What should I write for you?

Jumat, 10 Juni 2011

Impian yang Terlalu Tinggi


Katakan bahwa ketika itu aku terlalu muluk - muluk. Berkata kepada diriku sendiri bahwa semuanya itu adalah mungkin. Dan berusaha mewujudkannya dari titik nol. Bahwa kita bisa bertemu lagi, bersama lagi dan menjalin hubungan lagi.

Aku sudah menangkap maksudmu ketika itu. Tapi keyakinan dalam hatiku sungguh lebih kuat daripada akal sehatku. Kini aku mulai menyadari bahwa yang kau katakan itu sedikit banyak mengandung kebenaran.
Bahwa niat kuatku untuk sedikit demi sedikit mengumpulkan kekuatan untuk merengkuh kembali apa yang dulu telah aku katakan, sudah mulai memudar. Sedikit demi sedikit memudar.Tapi entah kenapa, semua itu masih meninggalkan setitik noktah yang selalu mengaitkan ingatanku padamu. Walaupun sekarang hidupku, secara teknis, jauh lebih baik daripada dulu ketika masih bersamamu.

Tidak pernah aku sadari kata-katamu ketika itu benar-benar bermakna untuk kita. Bahwa kita adalah lingkaran yang bertabrakan satu sama lain. Kita dan manisfestasi dari keinginan kita. Keinginan yang terlalu muluk – muluk. Keinginan yang terlalu tinggi. Yang membuat kita merasa sangat terluka setelah jatuh darinya.
Ya, ketika itu kamu benar. Sangat benar. Dengan kata – katamu yang mengatakan, “Betapa mudah apabila kita satu dan sama?”. Kamu tahu, kita tidak akan pernah bisa sama. Terlahir pun  kita sudah berbeda. Apa yang dikatakan orang – orang bahwa ‘Perbedaan itu Indah’ sudah tidak bisa aku lihat kerelevanannya. Perbedaan itu tidak indah, kawan. Bagiku pribadi, Perbedaan itu menyakitkan. Menyebabkan aku terjatuh dalam jurang yang dalam, tanpa adanya harapan untuk keluar lagi.

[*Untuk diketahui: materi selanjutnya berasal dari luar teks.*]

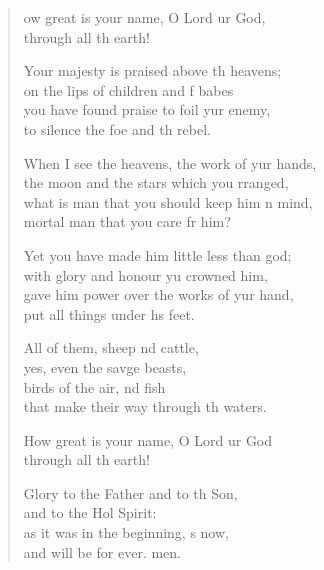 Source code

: \settowidth{\versewidth}{When I see the heavens, the work of your hands, *}
\begin{verse}%
  \begin{patverse}

ow great is your name, O Lord ur God,\Med\\
through all th earth!

Your majesty is praised above th heavens;\Med\\
on the lips of children and f babes\\
you have found praise to foil yur enemy,\Med\\
to silence the foe and th rebel.

When I see the heavens, the work of yur hands,\Med\\
the moon and the stars which you rranged,\\
what is man that you should keep him \pointup{\i}n mind,\Med\\
mortal man that you care fr him?

Yet you have made him little less than  god;\Med\\
with glory and honour yu crowned him,\\
gave him power over the works of yur hand,\Med\\
put all things under h\pointup{\i}s feet.

All of them, sheep nd cattle,\Med\\
yes, even the savge beasts,\\
birds of the air, nd fish\Med\\
that make their way through th waters.

How great is your name, O Lord ur God\Med\\
through all th earth!

Glory to the Father and to th Son,\Med\\
and to the Hol Spirit:\\
as it was in the beginning, \pointup{\i}s now,\Med\\
and will be for ever. men.
  \end{patverse}
  \end{verse}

Mengutip kembali kata – katamu ketika itu,
‘Betapa akan lebih mudah jika kita tidak perlu memakai masker setiap hari dan berpura-pura tidak menyembunyikan rasa lapar di balik emosi sesaat?’

Ya, aku rasa, ketika itu kita hanyalah sekadar emosi sesaat. Bahwa ketika itu aku sedang sendiri, dank au juga sendiri. Kesepian di tengah orang – orang yang selalu melihatmu karena kamu ‘berbeda’. Karena aku menatapmu bukan dengan sudut pandang orang – orang itu. Bahwa aku tidak pernah menganggapmu berbeda. Walaupun secara teknis, kamu memang berbeda. Dan memang kamu memberikan kepadaku rasa sakit yang sangat berbeda. Jauh lebih dalam, dan aku merasa payah.

Di akhir paragraph tulisanmu ketika itu, kamu mengatakan bahwa ‘Semuanya akan baik – baik saja. Kamu tahu dan aku tahu, kita tidak pernah mengukir di udara’
Ya, udara itu telah berubah menjadi ruang kosong hampa udara. Dan kita bahkan tidak akan pernah bisa bernafas di dalamnya.

Aku percaya, kamu benar – benar pernah merasakan hal yang sama dengan yang aku rasakan. Tapi kita lah yang memilih kemana kita akan berlabuh dan tertambat, dan sepertinya cerita kita bukan untuk berlabuh dan tertambat. Tapi untuk berlabuh lalu kemudian melempar sauh, kembali berlayar.

Selamat jalan untukmu, untukku juga dan juga untuk hati yang belum sempat penuh dicinta.
Sampai berjumpa lagi di kehidupan berikutnya.